Copyright © by Dan Schneider, 3/6/07

 

  Roger Ebert is perhaps the most famous film critic in America. He won a Pulitzer Prize for his writing. It should be noted, however, that that award was for the writing, not his analytical skills. What separates Ebert from most published critics is that he is better with words than most. A dozen or more of his reviews are classics whose words stick with me to this day, such as his review of Martin Scorsese’s Taxi Driver, which ends this way:

  ‘Taxi Driver’ is a hell, from the opening shot of a cab emerging from stygian clouds of steam to the climactic killing scene in which the camera finally looks straight down. Scorsese wanted to look away from Travis’s rejection; we almost want to look away from his life. But he’s there, all right, and he’s suffering.

  This is a terrific piece of writing. Yet, Ebert is notoriously dense. He thinks that Steven Spielberg is a great filmmaker, and has panned many great films while praising schlock from the above mentioned hack, as well as the Star Wars films, and many other Hollywood junk fare, even as he recognizes, say, both the greatness and cultural relevance of the Up Series of Michael Apted. In short, his long time partner, Gene Siskel, who never quite had Ebert’s way with words, nonetheless understood the art of film far more deeply, and, while not a better writer, was certainly a better critic.

  This fatal shortcoming is nowhere more evident than in Ebert’s infamous DVD blurb about Errol Morris’s 1978 documentary about pet cemeteries, Gates Of Heaven (not to be confused with Michael Cimino’s monumental Western film flop Heaven’s Gate), which declares this film one of the top ten films of all time. Not one of the top ten documentaries of all time, but films! Hell, it’s not even close to being as good a film nor documentary as Morris’s later The Thin Blue Line nor The Fog Of War. Perhaps this was just a young critic trying to make his mark. But, the evidence for Ebert’s making outrageously dumb proclamations is long. One might argue this is a solid to good documentary, and that it even is an important one, for its portrait of weirdos unleashed a flood of documentaries, in the near three decades since, about losers, wackos, and society’s castoffs, as if there was some great significance to cultural failure.

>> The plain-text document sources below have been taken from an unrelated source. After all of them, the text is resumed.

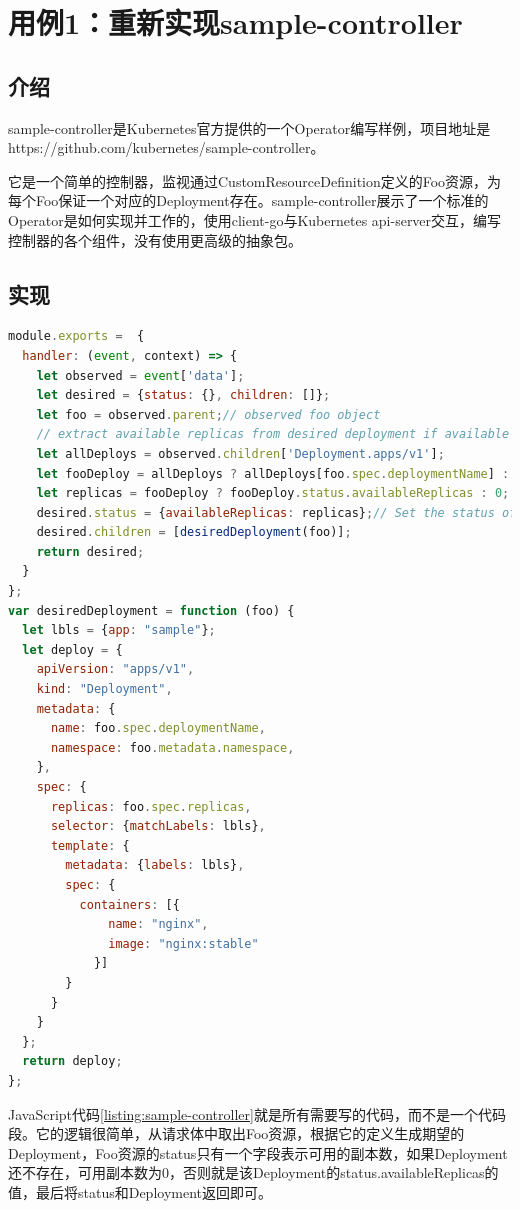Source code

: \documentclass[macfonts,master]{njuthesis}
\begin{document}
\section{用例1：重新实现sample-controller}
\subsection{介绍}
sample-controller是Kubernetes官方提供的一个Operator编写样例，项目地址是https://github.com/kubernetes/sample-controller。

它是一个简单的控制器，监视通过CustomResourceDefinition定义的Foo资源，为每个Foo保证一个对应的Deployment存在。sample-controller展示了一个标准的Operator是如何实现并工作的，使用client-go与Kubernetes api-server交互，编写控制器的各个组件，没有使用更高级的抽象包。
\subsection{实现}
\begin{lstlisting}[language=JavaScript,caption=sample-controller的实现代码,label=listing:sample-controller]
module.exports =  {
  handler: (event, context) => {
    let observed = event['data'];
    let desired = {status: {}, children: []};
    let foo = observed.parent;// observed foo object
    // extract available replicas from desired deployment if available
    let allDeploys = observed.children['Deployment.apps/v1'];
    let fooDeploy = allDeploys ? allDeploys[foo.spec.deploymentName] : null;
    let replicas = fooDeploy ? fooDeploy.status.availableReplicas : 0;
    desired.status = {availableReplicas: replicas};// Set the status of Foo
    desired.children = [desiredDeployment(foo)];
    return desired;
  }
};
var desiredDeployment = function (foo) {
  let lbls = {app: "sample"};
  let deploy = {
    apiVersion: "apps/v1",
    kind: "Deployment",
    metadata: {
      name: foo.spec.deploymentName,
      namespace: foo.metadata.namespace,
    },
    spec: {
      replicas: foo.spec.replicas,
      selector: {matchLabels: lbls},
      template: {
        metadata: {labels: lbls},
        spec: {
          containers: [{
              name: "nginx",
              image: "nginx:stable"
            }]
        }
      }
    }
  };
  return deploy;
};
\end{lstlisting}

JavaScript代码\ref{listing:sample-controller}就是所有需要写的代码，而不是一个代码段。它的逻辑很简单，从请求体中取出Foo资源，根据它的定义生成期望的Deployment，Foo资源的status只有一个字段表示可用的副本数，如果Deployment还不存在，可用副本数为0，否则就是该Deployment的status.availableReplicas的值，最后将status和Deployment返回即可。
\end{document}
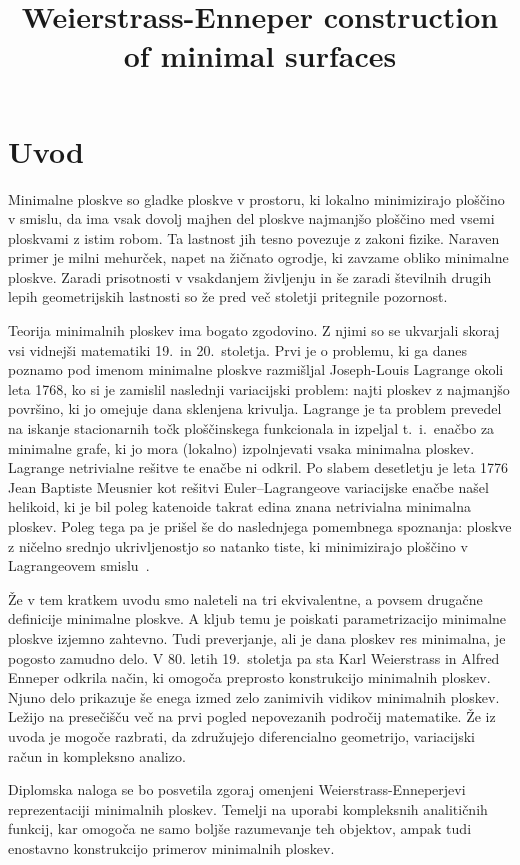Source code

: \documentclass[fin1, tisk, bibtex]{fmfdelo}
\title{Weierstrass-Enneper construction of minimal surfaces}
\begin{document}
\section{Uvod}

Minimalne ploskve so gladke ploskve v prostoru, ki lokalno minimizirajo ploščino v smislu, da ima vsak dovolj majhen del ploskve najmanjšo ploščino med vsemi ploskvami z istim robom. Ta lastnost jih tesno povezuje z zakoni fizike. Naraven primer je milni mehurček, napet na žičnato ogrodje, ki zavzame obliko minimalne ploskve. Zaradi prisotnosti v vsakdanjem življenju in še zaradi številnih drugih lepih geometrijskih lastnosti so že pred več stoletji pritegnile pozornost.

Teorija minimalnih ploskev ima bogato zgodovino. Z njimi so se ukvarjali skoraj vsi vidnejši matematiki 19.~in 20.~stoletja. Prvi je o problemu, ki ga danes poznamo pod imenom \glqq minimalne ploskve\grqq{} razmišljal Joseph-Louis Lagrange okoli leta 1768, ko si je zamislil naslednji variacijski problem: najti ploskev z najmanjšo površino, ki jo omejuje dana sklenjena krivulja. Lagrange je ta problem prevedel na iskanje stacionarnih točk ploščinskega funkcionala in izpeljal t.~i.~enačbo za minimalne grafe, ki jo mora (lokalno) izpolnjevati vsaka minimalna ploskev. Lagrange netrivialne rešitve te enačbe ni odkril.  Po slabem desetletju je leta 1776 Jean Baptiste Meusnier kot rešitvi Euler--Lagrangeove variacijske enačbe našel helikoid, ki je bil poleg katenoide takrat edina znana netrivialna minimalna ploskev. Poleg tega pa je prišel še do naslednjega pomembnega spoznanja: ploskve z ničelno srednjo ukrivljenostjo so natanko tiste, ki minimizirajo ploščino v Lagrangeovem smislu~\cite{enciklopedia}. 

Že v tem kratkem uvodu smo naleteli na tri ekvivalentne, a povsem drugačne definicije minimalne ploskve. A kljub temu je poiskati parametrizacijo minimalne ploskve izjemno zahtevno. Tudi preverjanje, ali je dana ploskev res minimalna, je pogosto zamudno delo. V 80. letih 19.~stoletja pa sta Karl Weierstrass in Alfred Enneper odkrila način, ki omogoča preprosto konstrukcijo minimalnih ploskev. Njuno delo prikazuje še enega izmed zelo zanimivih vidikov minimalnih ploskev. Ležijo na presečišču več na prvi pogled nepovezanih področij matematike. Že iz uvoda je mogoče razbrati, da združujejo diferencialno geometrijo, variacijski račun in kompleksno analizo.

Diplomska naloga se bo posvetila zgoraj omenjeni Weierstrass-Enneperjevi reprezentaciji minimalnih ploskev. Temelji na uporabi kompleksnih analitičnih funkcij, kar omogoča ne samo boljše razumevanje teh objektov, ampak tudi enostavno konstrukcijo primerov minimalnih ploskev.
\end{document}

  That said, the film has a perverse quality, as if watching someone slowly die, and trying to empathize with it. In that sense, the two films that most closely mirror it are fictive films- Werner Herzog’s Even Dwarfs Started Small and Tod Browning’s Freaks. One might also put it in league with the mockumentaries of Christopher Guest were it not played, or shot, straight. In fact, this is the film that Werner Herzog ate his shoe over. Morris had no money to finance the film and Herzog told him to do it anyway, and promised Morris that if he made a film, Herzog eat a shoe at the premiere, ala Charlie Chaplin in The Gold Rush. The act was subsequently made into the short subject film, Werner Herzog Eats His Shoe.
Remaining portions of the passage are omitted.